Retype every entry word for word.
----
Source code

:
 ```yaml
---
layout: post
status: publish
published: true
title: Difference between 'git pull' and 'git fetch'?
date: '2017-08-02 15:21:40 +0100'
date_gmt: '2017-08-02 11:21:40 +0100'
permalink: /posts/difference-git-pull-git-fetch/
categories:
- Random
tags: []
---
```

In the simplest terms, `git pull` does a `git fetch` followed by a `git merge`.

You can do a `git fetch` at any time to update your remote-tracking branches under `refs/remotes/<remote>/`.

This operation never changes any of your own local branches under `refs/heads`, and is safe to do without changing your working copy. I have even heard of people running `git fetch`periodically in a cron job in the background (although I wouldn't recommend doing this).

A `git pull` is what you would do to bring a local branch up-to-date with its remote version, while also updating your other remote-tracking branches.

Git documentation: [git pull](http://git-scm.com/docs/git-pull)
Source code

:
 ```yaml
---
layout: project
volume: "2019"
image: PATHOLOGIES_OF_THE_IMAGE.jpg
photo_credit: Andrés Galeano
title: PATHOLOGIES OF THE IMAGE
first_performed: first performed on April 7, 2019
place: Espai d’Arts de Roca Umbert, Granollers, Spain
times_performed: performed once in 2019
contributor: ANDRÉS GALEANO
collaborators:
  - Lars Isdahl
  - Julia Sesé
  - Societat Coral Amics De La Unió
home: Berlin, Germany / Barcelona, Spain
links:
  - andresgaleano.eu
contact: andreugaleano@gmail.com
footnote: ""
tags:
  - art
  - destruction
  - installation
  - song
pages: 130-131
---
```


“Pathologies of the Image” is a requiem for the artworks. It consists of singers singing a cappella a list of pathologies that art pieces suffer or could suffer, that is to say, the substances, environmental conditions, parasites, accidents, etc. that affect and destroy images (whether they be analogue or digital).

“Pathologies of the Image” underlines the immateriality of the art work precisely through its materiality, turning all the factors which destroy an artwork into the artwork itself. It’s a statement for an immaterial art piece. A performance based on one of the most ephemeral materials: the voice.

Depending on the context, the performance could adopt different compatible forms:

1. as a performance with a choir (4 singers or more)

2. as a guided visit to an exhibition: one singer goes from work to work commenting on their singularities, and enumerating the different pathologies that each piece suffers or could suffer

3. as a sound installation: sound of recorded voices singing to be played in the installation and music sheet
----
> [EXERCISE SOLUTION]
Source code

:
 ```yaml
---
layout: post
status: publish
published: true
title: Difference between 'git pull' and 'git fetch'?
date: '2017-08-02 15:21:40 +0100'
date_gmt: '2017-08-02 11:21:40 +0100'
permalink: /posts/difference-git-pull-git-fetch/
categories:
- Random
tags: []
---
```

In the simplest terms, `git pull` does a `git fetch` followed by a `git merge`.

You can do a `git fetch` at any time to update your remote-tracking branches under `refs/remotes/<remote>/`.

This operation never changes any of your own local branches under `refs/heads`, and is safe to do without changing your working copy. I have even heard of people running `git fetch`periodically in a cron job in the background (although I wouldn't recommend doing this).

A `git pull` is what you would do to bring a local branch up-to-date with its remote version, while also updating your other remote-tracking branches.

Git documentation: [git pull](http://git-scm.com/docs/git-pull)
Source code

:
 ```yaml
---
layout: project
volume: "2019"
image: PATHOLOGIES_OF_THE_IMAGE.jpg
photo_credit: Andrés Galeano
title: PATHOLOGIES OF THE IMAGE
first_performed: first performed on April 7, 2019
place: Espai d’Arts de Roca Umbert, Granollers, Spain
times_performed: performed once in 2019
contributor: ANDRÉS GALEANO
collaborators:
  - Lars Isdahl
  - Julia Sesé
  - Societat Coral Amics De La Unió
home: Berlin, Germany / Barcelona, Spain
links:
  - andresgaleano.eu
contact: andreugaleano@gmail.com
footnote: ""
tags:
  - art
  - destruction
  - installation
  - song
pages: 130-131
---
```


“Pathologies of the Image” is a requiem for the artworks. It consists of singers singing a cappella a list of pathologies that art pieces suffer or could suffer, that is to say, the substances, environmental conditions, parasites, accidents, etc. that affect and destroy images (whether they be analogue or digital).

“Pathologies of the Image” underlines the immateriality of the art work precisely through its materiality, turning all the factors which destroy an artwork into the artwork itself. It’s a statement for an immaterial art piece. A performance based on one of the most ephemeral materials: the voice.

Depending on the context, the performance could adopt different compatible forms:

1. as a performance with a choir (4 singers or more)

2. as a guided visit to an exhibition: one singer goes from work to work commenting on their singularities, and enumerating the different pathologies that each piece suffers or could suffer

3. as a sound installation: sound of recorded voices singing to be played in the installation and music sheet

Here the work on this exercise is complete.